The Mauritanian  de Kevin Macdonald avec Tahar Rahim, Jodie Foster, Shailene Woodley, Benedict Cumberbatch

Sans doute la meilleure surprise de 2021. Dans la tradition des films sur l’injustice et les droits de l’homme, le film raconte l’histoire vraie de Mohamedou Ould Slahi, un Mauritanien soupçonné sans aucune preuve de lien avec al-Qaëda, torturé par les manières les plus abjectes et incarcéré arbitrairement durant 14 ans – et longtemps au secret – par les États-Unis dans la prison de Guantanamo. Le sujet de la détention arbitraire et des tortures pratiquées par l’administration W. Bush avait déjà été abordé en 2007 par le film Rendition de Gavin Hood, avec Jake Gyllenhaal et Reese Witherspoon.
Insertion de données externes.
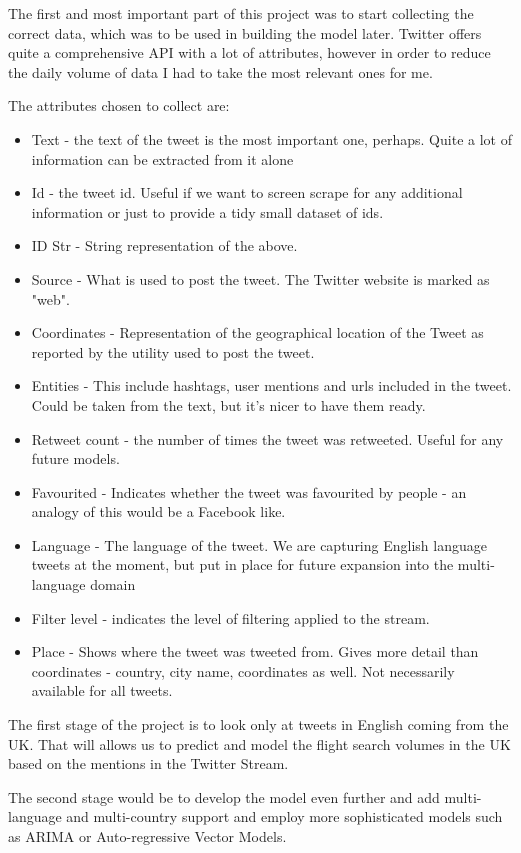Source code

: \documentclass[minf,frontabs,twoside,singlespacing,parskip]{infthesis}
\begin{document}
The first and most important part of this project was to start collecting the correct data, which was to be used in building the model later. Twitter offers quite a comprehensive API with a lot of attributes, however in order to reduce the daily volume of data I had to take the most relevant ones for me. 

The attributes chosen to collect are:
\begin{itemize}
\item Text - the text of the tweet is the most important one, perhaps. Quite a lot of information can be extracted from it alone
\item Id - the tweet id. Useful if we want to screen scrape for any additional information or just to provide a tidy small dataset of ids.
\item ID Str - String representation of the above.
\item Source - What is used to post the tweet. The Twitter website is marked as "web".
\item Coordinates  - Representation of the geographical location of the Tweet as reported by the utility used to post the tweet.
\item Entities - This include hashtags, user mentions and urls included in the tweet. Could be taken from the text, but it's nicer to have them ready.
\item Retweet count - the number of times the tweet was retweeted. Useful for any future models. 
\item Favourited - Indicates whether the tweet was favourited by people - an analogy of this would be a Facebook like. 
\item Language - The language of the tweet. We are capturing English language tweets at the moment, but put in place for future expansion into the multi-language domain
\item Filter level - indicates the level of filtering applied to the stream.
\item Place - Shows where the tweet was tweeted from. Gives more detail than coordinates - country, city name, coordinates as well. Not necessarily available for all tweets.
\end{itemize}

The first stage of the project is to look only at tweets in English coming from the UK. That will allows us to predict and model the flight search volumes in the UK based on the mentions in the Twitter Stream.

The second stage would be to develop the model even further and add multi-language and multi-country support and employ more sophisticated models such as ARIMA or Auto-regressive Vector Models.
\end{document}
Mais The Mauritanian vaut vraiment le détour, en raison surtout de la performance stellaire de Tahar Rahim, étrangement ignorée par les Oscars l’an dernier, ainsi que par la bonne performance de la très régulière Jodie Foster. Même si le film ne montre pas toute la violence et la crudité du traitement infligé à Slahi durant ses années au pénitencier de Guantanamo, il est cependant suffisamment suggestif pour rappeler l’importance de la règle de droit et de la nécessité du droit à la défense et aux procès équitables, quels que soient les cas de figure et les circonstances. En ce sens, le film est une leçon de démocratie à montrer dans les écoles – et qui se laisse voir, du reste, avec beaucoup de plaisir.